• [Work task]
Retype, word for word, every line from the one holding "sentences (of size params.batch_size)" through the one holding "In bow.py : [*params.word_vect[word]*" in the entries below, both included, and only those lines.

(Pictures paired with source code)
______________________________
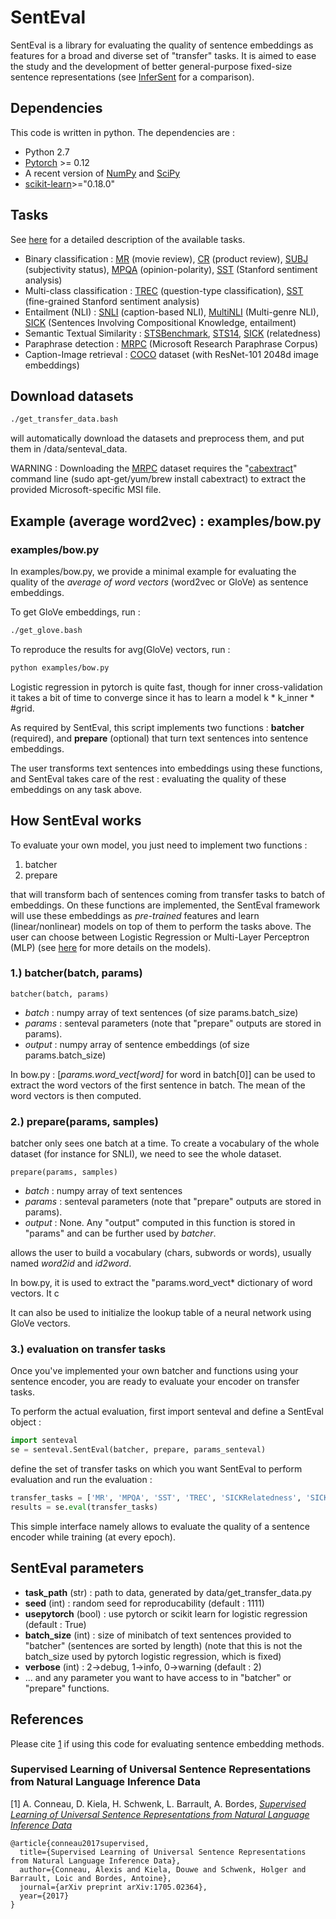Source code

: # SentEval

SentEval is a library for evaluating the quality of sentence embeddings as features for a broad and diverse set of "transfer" tasks. It is aimed to ease the study and the development of better general-purpose fixed-size sentence representations (see [InferSent](https://arxiv.org/pdf/1705.02364.pdf) for a comparison).

## Dependencies

This code is written in python. The dependencies are :

* Python 2.7
* [Pytorch](http://pytorch.org/) >= 0.12
* A recent version of [NumPy](http://www.numpy.org/) and [SciPy](http://www.scipy.org/)
* [scikit-learn](http://scikit-learn.org/stable/index.html)>="0.18.0"


## Tasks

See [here](https://arxiv.org/pdf/1705.02364.pdf) for a detailed description of the available tasks.
* Binary classification : [MR](https://nlp.stanford.edu/~sidaw/home/projects:nbsvm) (movie review), [CR](https://nlp.stanford.edu/~sidaw/home/projects:nbsvm) (product review), [SUBJ](https://nlp.stanford.edu/~sidaw/home/projects:nbsvm) (subjectivity status), [MPQA](https://nlp.stanford.edu/~sidaw/home/projects:nbsvm) (opinion-polarity), [SST](https://nlp.stanford.edu/sentiment/index.html) (Stanford sentiment analysis)
* Multi-class classification : [TREC](http://cogcomp.cs.illinois.edu/Data/QA/QC/) (question-type classification), [SST](http://www.aclweb.org/anthology/P13-1045) (fine-grained Stanford sentiment analysis)
* Entailment (NLI) : [SNLI](https://nlp.stanford.edu/projects/snli/) (caption-based NLI), [MultiNLI](https://www.nyu.edu/projects/bowman/multinli/) (Multi-genre NLI), [SICK](http://clic.cimec.unitn.it/composes/sick.html) (Sentences Involving Compositional Knowledge, entailment)
* Semantic Textual Similarity : [STSBenchmark](http://ixa2.si.ehu.es/stswiki/index.php/STSbenchmark#Results), [STS14](http://alt.qcri.org/semeval2014/task10/), [SICK](http://clic.cimec.unitn.it/composes/sick.html) (relatedness)
* Paraphrase detection : [MRPC](https://aclweb.org/aclwiki/index.php?title=Paraphrase_Identification_(State_of_the_art)) (Microsoft Research Paraphrase Corpus)
* Caption-Image retrieval : [COCO](http://mscoco.org/) dataset (with ResNet-101 2048d image embeddings)


## Download datasets

```bash
./get_transfer_data.bash
```
will automatically download the datasets and preprocess them, and put them in /data/senteval_data.

WARNING : Downloading the [MRPC](https://www.microsoft.com/en-us/download/details.aspx?id=52398) dataset requires the "[cabextract](https://www.cabextract.org.uk/#install)" command line (sudo apt-get/yum/brew install cabextract) to extract the provided Microsoft-specific MSI file.

## Example (average word2vec) : examples/bow.py

### examples/bow.py

In examples/bow.py, we provide a minimal example for evaluating the quality of the *average of word vectors* (word2vec or GloVe) as sentence embeddings. 

To get GloVe embeddings, run :
```bash
./get_glove.bash
```

To reproduce the results for avg(GloVe) vectors, run :  
```bash
python examples/bow.py
```

Logistic regression in pytorch is quite fast, though for inner cross-validation it takes a bit of time to converge since it has to learn a model k * k_inner * #grid.

As required by SentEval, this script implements two functions : **batcher** (required), and **prepare** (optional) that turn text sentences into sentence embeddings.

The user transforms text sentences into embeddings using these functions, and SentEval takes care of the rest : evaluating the quality of these embeddings on any task above.

## How SentEval works

To evaluate your own model, you just need to implement two functions : 

1. batcher
2. prepare

that will transform bach of sentences coming from transfer tasks to batch of embeddings.
On these functions are implemented, the SentEval framework will use these embeddings as *pre-trained* features and learn (linear/nonlinear) models on top of them to perform the tasks above. The user can choose between Logistic Regression or Multi-Layer Perceptron (MLP) (see [here](https://arxiv.org/pdf/1705.02364.pdf) for more details on the models).

### 1.) batcher(batch, params)
```
batcher(batch, params)
```
* *batch* : numpy array of text sentences (of size params.batch_size)
* *params* : senteval parameters (note that "prepare" outputs are stored in params).
* *output* : numpy array of sentence embeddings (of size params.batch_size)

In bow.py : [*params.word_vect[word]* for word in batch[0]] can be used to extract the word vectors of the first sentence in batch.
The mean of the word vectors is then computed.

### 2.) prepare(params, samples)

batcher only sees one batch at a time. To create a vocabulary of the whole dataset (for instance for SNLI), we need to see the whole dataset.

```
prepare(params, samples)
```
* *batch* : numpy array of text sentences
* *params* : senteval parameters (note that "prepare" outputs are stored in params).
* *output* : None. Any "output" computed in this function is stored in "params" and can be further used by *batcher*.

allows the user to build a vocabulary (chars, subwords or words), usually named *word2id* and *id2word*.

In bow.py, it is used to extract the "params.word_vect* dictionary of word vectors. It c

It can also be used to initialize the lookup table of a neural network using GloVe vectors.



### 3.) evaluation on transfer tasks

Once you've implemented your own batcher and functions using your sentence encoder, you are ready to evaluate your encoder on transfer tasks.

To perform the actual evaluation, first import senteval and define a SentEval object :
```python
import senteval
se = senteval.SentEval(batcher, prepare, params_senteval)
```
define the set of transfer tasks on which you want SentEval to perform evaluation and run the evaluation : 
```python
transfer_tasks = ['MR', 'MPQA', 'SST', 'TREC', 'SICKRelatedness', 'SICKEntailment', 'MRPC', 'ImageAnnotation']
results = se.eval(transfer_tasks)
```

This simple interface namely allows to evaluate the quality of a sentence encoder while training (at every epoch).

## SentEval parameters
* **task_path** (str) : path to data, generated by data/get_transfer_data.py
* **seed** (int) : random seed for reproducability (default : 1111)
* **usepytorch** (bool) : use pytorch or scikit learn for logistic regression (default : True)
* **batch_size** (int) : size of minibatch of text sentences provided to "batcher" (sentences are sorted by length) (note that this is not the batch_size used by pytorch logistic regression, which is fixed)
* **verbose** (int) : 2->debug, 1->info, 0->warning (default : 2)
* ... and any parameter you want to have access to in "batcher" or "prepare" functions.



## References

Please cite [1](https://arxiv.org/abs/1705.02364) if using this code for evaluating sentence embedding methods.

### Supervised Learning of Universal Sentence Representations from Natural Language Inference Data

[1] A. Conneau, D. Kiela, H. Schwenk, L. Barrault, A. Bordes, [*Supervised Learning of Universal Sentence Representations from Natural Language Inference Data*](https://arxiv.org/abs/1705.02364)

```
@article{conneau2017supervised,
  title={Supervised Learning of Universal Sentence Representations from Natural Language Inference Data},
  author={Conneau, Alexis and Kiela, Douwe and Schwenk, Holger and Barrault, Loic and Bordes, Antoine},
  journal={arXiv preprint arXiv:1705.02364},
  year={2017}
}
```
______________________________
• [Output of the task]
* *batch* : numpy array of text sentences (of size params.batch_size)
* *params* : senteval parameters (note that "prepare" outputs are stored in params).
* *output* : numpy array of sentence embeddings (of size params.batch_size)

In bow.py : [*params.word_vect[word]* for word in batch[0]] can be used to extract the word vectors of the first sentence in batch.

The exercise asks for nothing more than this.